Pourtant, vers -1580, Ahmosé réussit à expulser les Hyksos d’Égypte. A ce moment-là, un long calvaire va commencer pour les Hébreux, mal vus à cause de cette même parenté avec les Hyksos. Graduellement, le peuple entier sera réduit en esclavage par les égyptiens. Cet esclavage ira toujours en empirant.

Durant ce temps d’esclavage, les Hébreux conserveront ce qui les caractérisent. Le monothéisme d’abord, puis le respect de la tradition et des patriarches, leurs noms et leur langue. Cela leur donne "le sentiment d’être un peuple distinct, c’est-à-dire ayant une identité différente de celle des égyptiens." (Benaïm Ouaknine p.10)

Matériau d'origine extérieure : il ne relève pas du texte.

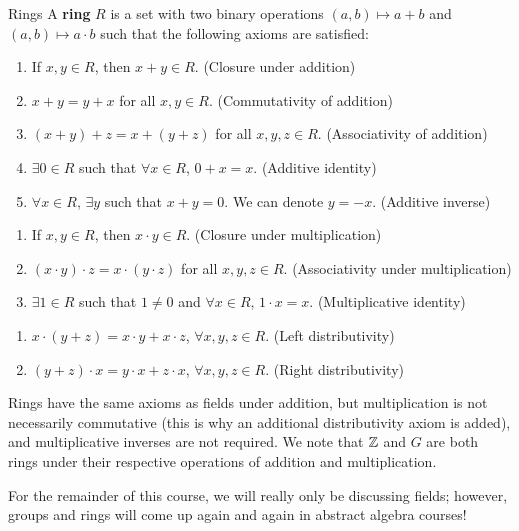\begin{ndef}{Rings}
    A \textbf{ring} $R$ is a set with two binary operations $(a,b) \mapsto a + b$ and $(a, b) \mapsto a \cdot b$ such that the following axioms are satisfied:
    \begin{enumerate}[start=1, label={(A\arabic*):}]
        \item If $x, y \in R$, then $x + y \in R$. (Closure under addition)
        \item $x + y = y + x$ for all $x, y \in R$. (Commutativity of addition)
        \item $(x+y) + z = x + (y + z)$ for all $x, y, z \in R$. (Associativity of addition)
        \item $\exists 0 \in R$ such that $\forall x \in R$, $0 + x = x$. (Additive identity)
        \item $\forall x \in R$, $\exists y$ such that $x + y = 0$. We can denote $y = -x$. (Additive inverse)
        \end{enumerate}
        \begin{enumerate}[start=1, label={(M\arabic*):}]
            \item If $x, y \in R$, then $x\cdot y\in R$. (Closure under multiplication)
            \item $(x\cdot y)\cdot z = x \cdot (y \cdot z)$ for all $x, y, z \in R$. (Associativity under multiplication)
            \item $\exists 1 \in R$ such that $1 \neq 0$ and $\forall x \in R$, $1 \cdot x = x$. (Multiplicative identity)
        \end{enumerate}
        \begin{enumerate}[start=1, label={(D\arabic*):}]
            \item $x \cdot (y + z) = x \cdot y + x \cdot z$, $\forall x, y, z \in R$. (Left distributivity)
            \item $(y + z) \cdot x = y \cdot x + z \cdot x$, $\forall x, y, z \in R$. (Right distributivity)
        \end{enumerate}
\end{ndef}
Rings have the same axioms as fields under addition, but multiplication is not necessarily commutative (this is why an additional distributivity axiom is added), and multiplicative inverses are not required. We note that $\mathbb{Z}$ and $G$ are both rings under their respective operations of addition and multiplication. 

For the remainder of this course, we will really only be discussing fields; however, groups and rings will come up again and again in abstract algebra courses!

Thouthmosis III conquiert et annexe les territoires du Moyen-Orient jusqu’à l’Euphrate. Cependant, à sa mort, les états sémites se révoltent et tentent de recouvrer leur liberté. Cela a pour conséquence que son successeur, Aménophis II, par vengeance mais aussi par peur, usera de représailles auprès des Hébreux et la situation deviendra si intolérable que, vers -1450, il semble bien que les Hébreux seront exterminés.

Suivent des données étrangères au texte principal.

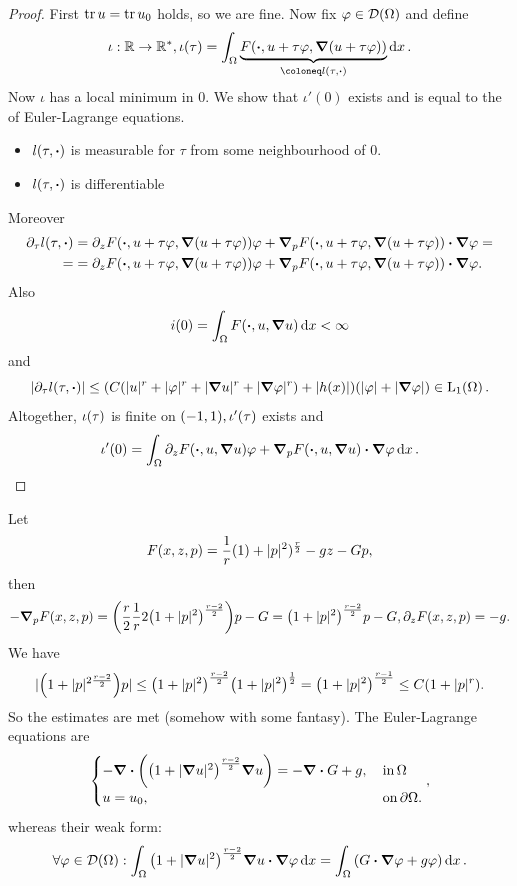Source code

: \documentclass{article}
\begin{document}
\begin{proof}
	First $\tr u = \tr u_0$ holds, so we are fine. Now fix $\varphi \in \mathcal{D}\qty(\Omega)$ and define
	\[
		\iota:\R \to \R^{*}, \iota\qty(\tau) = \int_{\Omega}\underbrace{F\qty(\vdot, u + \tau \varphi, \grad \qty(u+ \tau \varphi))}_{\coloneq l\qty(\tau, \vdot)}\dd{x}.
	\]
	Now $\iota$ has a local minimum in $0$. We show that $\iota'(0)$ exists and is equal to the of Euler-Lagrange equations. 
	\begin{itemize}
		\item $l\qty(\tau, \vdot)$ is measurable for $\tau$ from some neighbourhood of $0$.
		\item $l\qty(\tau, \vdot)$ is differentiable
	\end{itemize}
	Moreover
	\begin{align*}
		\partial_{\tau}l\qty(\tau, \vdot) &= \partial_{z}F\qty(\vdot, u+\tau \varphi, \grad\qty(u+\tau \varphi))\varphi + \grad_p F\qty(\vdot, u+\tau \varphi, \grad\qty(u+\tau \varphi))\vdot \grad \varphi =\\ =
						  & = \partial_{z}F\qty(\vdot, u+\tau \varphi, \grad \qty(u+\tau \varphi))\varphi + \grad_p F\qty(\vdot, u+\tau \varphi, \grad\qty(u+\tau \varphi))\vdot \grad \varphi.
	\end{align*}
	Also
	\[
		i(0) = \int_{\Omega}F\qty(\vdot, u, \grad u)\dd{x} < \infty
	\]
	and
	\[
		|\partial_{\tau} l(\tau, \vdot)| \leq (C(|u|^r+|\varphi|^r+|\grad u|^r + |\grad \varphi|^r)+|h(x)|)(|\varphi|+|\grad \varphi|) \in \LpSet[1]{\Omega}.
	\]
	Altogether, $\iota\qty(\tau)$ is finite on $(-1,1), \iota'\qty(\tau)$ exists and
	\[
		\iota'\qty(0) = \int_{\Omega}\partial_{z}F\qty(\vdot, u, \grad u)\varphi + \grad_p F\qty(\vdot, u, \grad u) \vdot \grad \varphi\dd{x}.
	\]
\end{proof}

\begin{example}
	Let
	\[
		F\qty(x,z,p) = \frac{1}{r}\qty(1)+|p|^{2})^{\frac{r}{2}} - gz - Gp,
	\]
	then
	\[
		- \grad_p F\qty(x,z,p) = \qty(\frac{r}{2}\frac{1}{r} 2 \qty(1+|p|^{2})^{\frac{r-2}{2}})p -G = \qty(1+|p|^{2})^{\frac{r-2}{2}}p-G, \partial_{z}F\qty(x,z,p) = -g.
	\]
	We have
	\[
		|\qty(1+|p|^{2\frac{r-2}{2}})p| \leq \qty(1+|p|^{2})^{\frac{r-2}{2}}\qty(1+|p|^{2})^{\frac{1}{2}} = \qty(1+|p|^{2})^{\frac{r-1}{2}}\leq C\qty(1+|p|^r).
	\]
	So the estimates are met (somehow with some fantasy).
	The Euler-Lagrange equations are
	\[
		\begin{cases}
			- \divergence{\qty(\qty(1+|\grad u|^{2})^{\frac{r-2}{2}}\grad u)} = - \divergence{G} + g, & \, \text{in} \, \Omega\\
			u = u_0, & \, \text{on} \, \partial \Omega.
		\end{cases},
	\]
	whereas their weak form:
	\[
		\forall \varphi \in \mathcal{D}\qty(\Omega):\int_{\Omega}\qty(1+|\grad u|^{2})^{\frac{r-2}{2}}\grad u \vdot \grad \varphi\dd{x} = \int_{\Omega}\qty(G \vdot \grad\varphi + g \varphi) \dd{x}.
	\]
\end{example}
\end{document}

Suite à un édit du Pharaon ordonnant de tuer tous les premiers nés mâles des Hébreux, une femme cache son fils qui est recueilli par une princesse égyptienne. C’est Moïse. Élevé à la cour égyptienne, il prend graduellement parti pour les Hébreux contre les égyptiens et doit s’enfuir vers Madian où il se mariera et entreprendra une vie de berger. Cependant, une révélation va transformer la vie de Moïse. La voix de Dieu, venant d’un buisson en flammes ne se consummant pas, lui ordonna de retourner en Égypte afin de libérer les Hébreux et les emmener en Terre Promise. Sur la demande de Moïse, Dieu se nomme: YHWH, que l’on peut traduire par Je suis ce que je suis ou encore Il est ce qu’Il est: "cela implique l’idée que Dieu est Celui qui est partout présent auprès de Son peuple, avec les enfants comme avec les pères, tout au long de leur histoire, passé, présent et avenir." (Epstein, p.12)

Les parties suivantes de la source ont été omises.